| WORK TO BE COMPLETED |
All records below are to be transcribed exactly, with every picture left out.

=== SUPPLIED RECORDS ===

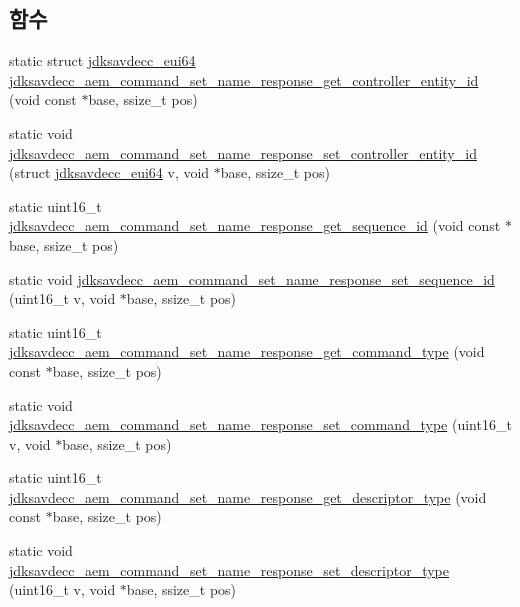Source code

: \subsection*{함수}
\begin{DoxyCompactItemize}
\item 
static struct \hyperlink{structjdksavdecc__eui64}{jdksavdecc\+\_\+eui64} \hyperlink{group__command__set__name__response_ga9104a02f30d2d08aa1b7bffdf4e55c9d}{jdksavdecc\+\_\+aem\+\_\+command\+\_\+set\+\_\+name\+\_\+response\+\_\+get\+\_\+controller\+\_\+entity\+\_\+id} (void const $\ast$base, ssize\+\_\+t pos)
\item 
static void \hyperlink{group__command__set__name__response_ga4e4187317fdbba0b5ca2e45c5bc58d59}{jdksavdecc\+\_\+aem\+\_\+command\+\_\+set\+\_\+name\+\_\+response\+\_\+set\+\_\+controller\+\_\+entity\+\_\+id} (struct \hyperlink{structjdksavdecc__eui64}{jdksavdecc\+\_\+eui64} v, void $\ast$base, ssize\+\_\+t pos)
\item 
static uint16\+\_\+t \hyperlink{group__command__set__name__response_gae7da10e58e290a746e572ea3709c4258}{jdksavdecc\+\_\+aem\+\_\+command\+\_\+set\+\_\+name\+\_\+response\+\_\+get\+\_\+sequence\+\_\+id} (void const $\ast$base, ssize\+\_\+t pos)
\item 
static void \hyperlink{group__command__set__name__response_ga9e266313aeee4b9116a5f181eaa13159}{jdksavdecc\+\_\+aem\+\_\+command\+\_\+set\+\_\+name\+\_\+response\+\_\+set\+\_\+sequence\+\_\+id} (uint16\+\_\+t v, void $\ast$base, ssize\+\_\+t pos)
\item 
static uint16\+\_\+t \hyperlink{group__command__set__name__response_ga2bd961918b59e649d28f04b381d3ebc6}{jdksavdecc\+\_\+aem\+\_\+command\+\_\+set\+\_\+name\+\_\+response\+\_\+get\+\_\+command\+\_\+type} (void const $\ast$base, ssize\+\_\+t pos)
\item 
static void \hyperlink{group__command__set__name__response_gae8218aed4eb09c755fbb5c94ec385b75}{jdksavdecc\+\_\+aem\+\_\+command\+\_\+set\+\_\+name\+\_\+response\+\_\+set\+\_\+command\+\_\+type} (uint16\+\_\+t v, void $\ast$base, ssize\+\_\+t pos)
\item 
static uint16\+\_\+t \hyperlink{group__command__set__name__response_ga3a95f51790a717c477cf1729aa02306e}{jdksavdecc\+\_\+aem\+\_\+command\+\_\+set\+\_\+name\+\_\+response\+\_\+get\+\_\+descriptor\+\_\+type} (void const $\ast$base, ssize\+\_\+t pos)
\item 
static void \hyperlink{group__command__set__name__response_ga393325f18f5a7fb3e8e94ee3ce916564}{jdksavdecc\+\_\+aem\+\_\+command\+\_\+set\+\_\+name\+\_\+response\+\_\+set\+\_\+descriptor\+\_\+type} (uint16\+\_\+t v, void $\ast$base, ssize\+\_\+t pos)

\end{DoxyCompactItemize}
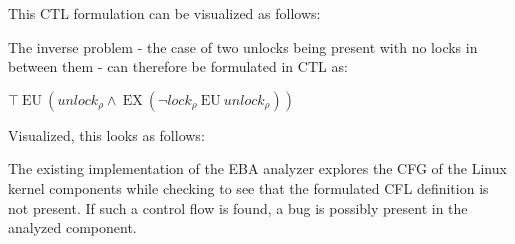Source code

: \noindent This CTL formulation can be visualized as follows: 


\noindent The inverse problem - the case of two unlocks being present with no locks in between them - can therefore be formulated in CTL as: 

\begin{center}
    $\top\:\mathrm{EU}\:\left({u n l o c k}_{\rho} \wedge\:\mathrm{EX}\:\left(\neg {l o c k}_{\rho}\:\mathrm{EU}\:{u n l o c k}_{\rho}\right)\right)$
\end{center}

\noindent Visualized, this looks as follows:


\noindent The existing implementation of the EBA analyzer explores the CFG of the Linux kernel components while checking to see that the formulated CFL definition is not present. If such a control flow is found, a bug is possibly present in the analyzed component. 

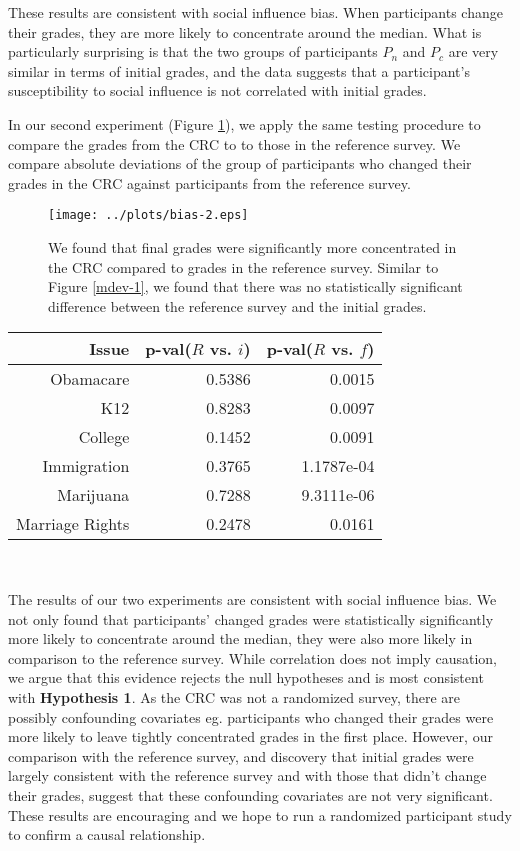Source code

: These results are consistent with social influence bias.
When participants change their grades, they are more likely to concentrate around the median.
What is particularly surprising is that the two groups of participants $P_n$ and $P_c$ are very similar in terms of initial grades, and the data suggests that a participant's susceptibility to social influence is not correlated with initial grades.

In our second experiment (Figure \ref{mdev-2}), we apply the same testing procedure to compare the grades from the CRC to to those in the reference survey.
We compare absolute deviations of the group of participants who changed their grades in the CRC against participants from the reference survey.
\begin{figure}[h]
\centering
    \texttt{[image: ../plots/bias-2.eps]}
      \caption{We found that final grades were significantly more concentrated in the CRC compared to grades in the reference survey. Similar to Figure \ref{mdev-1}, we found that there was no statistically significant difference between the reference survey and the initial grades.}
      \label{mdev-2}
\end{figure}

{\centering
\scriptsize
\begin{tabular}[!ht] { r | r | r }
\label{ref-1}
  Issue & p-val($R$ vs. $i$) & p-val($R$ vs. $f$) \\
  \hline
  \hline
  Obamacare &  0.5386 & 0.0015 \\
  \hline
  K12 & 0.8283 & 0.0097 \\
  \hline
  College & 0.1452 & 0.0091 \\
  \hline
  Immigration & 0.3765 & 1.1787e-04\\
  \hline
  Marijuana & 0.7288 & 9.3111e-06\\
  \hline
  Marriage Rights & 0.2478 & 0.0161 \\
\end{tabular}\\[1\baselineskip]
}

The results of our two experiments are consistent with social influence bias.
We not only found that participants' changed grades were statistically significantly more likely to concentrate around the median, they were also more likely in comparison to the reference survey.
While correlation does not imply causation, we argue that this evidence rejects the null hypotheses and is most consistent with \textbf{Hypothesis 1}.
As the CRC was not a randomized survey, there are possibly confounding covariates eg. participants who changed their grades were more likely to leave tightly concentrated grades in the first place.
However, our comparison with the reference survey, and discovery that initial grades were largely consistent with the reference survey and with those that didn't change their grades, suggest that these confounding covariates are not very significant.
These results are encouraging and we hope to run a randomized participant study to confirm a causal relationship.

===

| EXERCISE SOLUTION |
Source code

: \subsection*{함수}
\begin{DoxyCompactItemize}
\item 
static struct \hyperlink{structjdksavdecc__eui64}{jdksavdecc\+\_\+eui64} \hyperlink{group__command__set__name__response_ga9104a02f30d2d08aa1b7bffdf4e55c9d}{jdksavdecc\+\_\+aem\+\_\+command\+\_\+set\+\_\+name\+\_\+response\+\_\+get\+\_\+controller\+\_\+entity\+\_\+id} (void const $\ast$base, ssize\+\_\+t pos)
\item 
static void \hyperlink{group__command__set__name__response_ga4e4187317fdbba0b5ca2e45c5bc58d59}{jdksavdecc\+\_\+aem\+\_\+command\+\_\+set\+\_\+name\+\_\+response\+\_\+set\+\_\+controller\+\_\+entity\+\_\+id} (struct \hyperlink{structjdksavdecc__eui64}{jdksavdecc\+\_\+eui64} v, void $\ast$base, ssize\+\_\+t pos)
\item 
static uint16\+\_\+t \hyperlink{group__command__set__name__response_gae7da10e58e290a746e572ea3709c4258}{jdksavdecc\+\_\+aem\+\_\+command\+\_\+set\+\_\+name\+\_\+response\+\_\+get\+\_\+sequence\+\_\+id} (void const $\ast$base, ssize\+\_\+t pos)
\item 
static void \hyperlink{group__command__set__name__response_ga9e266313aeee4b9116a5f181eaa13159}{jdksavdecc\+\_\+aem\+\_\+command\+\_\+set\+\_\+name\+\_\+response\+\_\+set\+\_\+sequence\+\_\+id} (uint16\+\_\+t v, void $\ast$base, ssize\+\_\+t pos)
\item 
static uint16\+\_\+t \hyperlink{group__command__set__name__response_ga2bd961918b59e649d28f04b381d3ebc6}{jdksavdecc\+\_\+aem\+\_\+command\+\_\+set\+\_\+name\+\_\+response\+\_\+get\+\_\+command\+\_\+type} (void const $\ast$base, ssize\+\_\+t pos)
\item 
static void \hyperlink{group__command__set__name__response_gae8218aed4eb09c755fbb5c94ec385b75}{jdksavdecc\+\_\+aem\+\_\+command\+\_\+set\+\_\+name\+\_\+response\+\_\+set\+\_\+command\+\_\+type} (uint16\+\_\+t v, void $\ast$base, ssize\+\_\+t pos)
\item 
static uint16\+\_\+t \hyperlink{group__command__set__name__response_ga3a95f51790a717c477cf1729aa02306e}{jdksavdecc\+\_\+aem\+\_\+command\+\_\+set\+\_\+name\+\_\+response\+\_\+get\+\_\+descriptor\+\_\+type} (void const $\ast$base, ssize\+\_\+t pos)
\item 
static void \hyperlink{group__command__set__name__response_ga393325f18f5a7fb3e8e94ee3ce916564}{jdksavdecc\+\_\+aem\+\_\+command\+\_\+set\+\_\+name\+\_\+response\+\_\+set\+\_\+descriptor\+\_\+type} (uint16\+\_\+t v, void $\ast$base, ssize\+\_\+t pos)

\end{DoxyCompactItemize}
Source code

: \noindent This CTL formulation can be visualized as follows: 


\noindent The inverse problem - the case of two unlocks being present with no locks in between them - can therefore be formulated in CTL as: 

\begin{center}
    $\top\:\mathrm{EU}\:\left({u n l o c k}_{\rho} \wedge\:\mathrm{EX}\:\left(\neg {l o c k}_{\rho}\:\mathrm{EU}\:{u n l o c k}_{\rho}\right)\right)$
\end{center}

\noindent Visualized, this looks as follows:


\noindent The existing implementation of the EBA analyzer explores the CFG of the Linux kernel components while checking to see that the formulated CFL definition is not present. If such a control flow is found, a bug is possibly present in the analyzed component. 

Source code

: These results are consistent with social influence bias.
When participants change their grades, they are more likely to concentrate around the median.
What is particularly surprising is that the two groups of participants $P_n$ and $P_c$ are very similar in terms of initial grades, and the data suggests that a participant's susceptibility to social influence is not correlated with initial grades.

In our second experiment (Figure \ref{mdev-2}), we apply the same testing procedure to compare the grades from the CRC to to those in the reference survey.
We compare absolute deviations of the group of participants who changed their grades in the CRC against participants from the reference survey.
\begin{figure}[h]
\centering
    \texttt{[image: ../plots/bias-2.eps]}
      \caption{We found that final grades were significantly more concentrated in the CRC compared to grades in the reference survey. Similar to Figure \ref{mdev-1}, we found that there was no statistically significant difference between the reference survey and the initial grades.}
      \label{mdev-2}
\end{figure}

{\centering
\scriptsize
\begin{tabular}[!ht] { r | r | r }
\label{ref-1}
  Issue & p-val($R$ vs. $i$) & p-val($R$ vs. $f$) \\
  \hline
  \hline
  Obamacare &  0.5386 & 0.0015 \\
  \hline
  K12 & 0.8283 & 0.0097 \\
  \hline
  College & 0.1452 & 0.0091 \\
  \hline
  Immigration & 0.3765 & 1.1787e-04\\
  \hline
  Marijuana & 0.7288 & 9.3111e-06\\
  \hline
  Marriage Rights & 0.2478 & 0.0161 \\
\end{tabular}\\[1\baselineskip]
}

The results of our two experiments are consistent with social influence bias.
We not only found that participants' changed grades were statistically significantly more likely to concentrate around the median, they were also more likely in comparison to the reference survey.
While correlation does not imply causation, we argue that this evidence rejects the null hypotheses and is most consistent with \textbf{Hypothesis 1}.
As the CRC was not a randomized survey, there are possibly confounding covariates eg. participants who changed their grades were more likely to leave tightly concentrated grades in the first place.
However, our comparison with the reference survey, and discovery that initial grades were largely consistent with the reference survey and with those that didn't change their grades, suggest that these confounding covariates are not very significant.
These results are encouraging and we hope to run a randomized participant study to confirm a causal relationship.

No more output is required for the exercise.